Telling the story of a Venice Beach family whose life is ripped at the seams by hate and bigotry, X centers around Derek Vinyard (Edward Norton), a thoughtful yet angry young leader of a group of neo-Nazis. After being sent to Chino for the murder of an African American gang member trying to jack his car, Derek spends three years amongst the very people he grew to despise and learns some hard lessons in the process. Luckily the film isn’t all about jail time and sieg heils as much attention is paid to the affect Derek’s life of hatred has on his family, mostly through his impressionable young brother, Danny (Edward Furlong).
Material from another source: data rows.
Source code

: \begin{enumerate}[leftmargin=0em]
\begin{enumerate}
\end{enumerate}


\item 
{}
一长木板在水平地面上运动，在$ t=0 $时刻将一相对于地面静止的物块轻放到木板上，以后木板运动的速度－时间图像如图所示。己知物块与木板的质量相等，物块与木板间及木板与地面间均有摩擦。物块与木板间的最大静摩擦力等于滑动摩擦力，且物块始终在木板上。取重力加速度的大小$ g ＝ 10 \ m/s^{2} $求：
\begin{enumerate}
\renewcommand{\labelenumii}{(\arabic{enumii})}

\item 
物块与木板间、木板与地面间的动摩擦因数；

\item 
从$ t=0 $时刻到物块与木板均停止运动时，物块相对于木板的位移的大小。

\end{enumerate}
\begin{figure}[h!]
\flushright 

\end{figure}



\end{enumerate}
Danny is following in his brother’s skinhead footsteps and, after a stunt at school sends him to brink of expulsion, is tasked with telling the story of his brother, his history of hate and the affect all of this has had on his young psyche. This inclusion of the family element is one of the film’s greatest successes, creating both the motivation for Derek’s world views and the ending result.
In fact, the element that makes the movie work is how much attention is paid to the back story of Derek, giving his mean spirited character a redeemable edge. This strange dichotomy puts the audience in an uncomfortable position, forcing us to face our own opinions of race relations head on. The film never apologizes for the actions of Derek, rather focusing on the events that led a brilliant yet impressionable youth down a path of self destructive bigotry. Kaye examines everything with a studious yet compassionate eye, never forgiving Derek for his vile ways but never truly condemning him either. To Kaye, Derek is a youth gone awry, led down a slippery slope by weak minded predators and we as an audience almost feel sorry for the Nazi, despite our natural distaste for the message he’s spewing.
All this would be for naught, however, without the brilliant work of the film’s main cast. Edward Norton dives head first into the tricky role of Derek, giving the character plenty of emotional gravitas for us to latch onto. Much like many of his type, his racism is borne from the pain of loss, namely the sudden slaying of his father, told wonderfully via a profanity laced TV interview filmed shortly after his death. Norton plays the role smartly, honestly and emotionally bare, giving one of the best performances of his career. The rest of the cast is wonderfully written and realized, with top marks going to Furlong in the role of Danny and Avery Brooks in the role of Dr. Sweeny, an African American principal who sees a glimmer of good in the eyes of both brothers. And of course, one can’t talk about a Tony Kaye film without mentioning the exquisite cinematography that’s become his trademark. Filming the past in sumptuous black and white and the present day in color, Kaye masterfully tells the story in his signature style. In fact, the black and white portions are so visually gripping, it almost makes the color look weak in comparison. Sure the movie has some uneven moments and the ending is so shocking, it seems tacked on but the piece as a whole balances pain, love and even a splash of humor effortlessly.
Race is a tough issue to tackle and with my recent review of this year’s The Help, it’s a subject that seems to be coming up a lot lately. Despite them both dealing with the subject of race, the two films tell entirely different stories in completely different ways. Where The Help took at a look at those beaten down by a broken system, American History X examines those doing the oppressing in an honest yet brutal fashion. More fable than film, American History X is a thought provoking and powerful piece of filmmaking that cements Edward Norton as one of our finest modern day actors and Tony Kaye as a director of daring and depth. The world needs more Tony Kaye movies and if only the studio hadn’t sparked a firefight with this eccentric yet genius artist, we just might have more of them.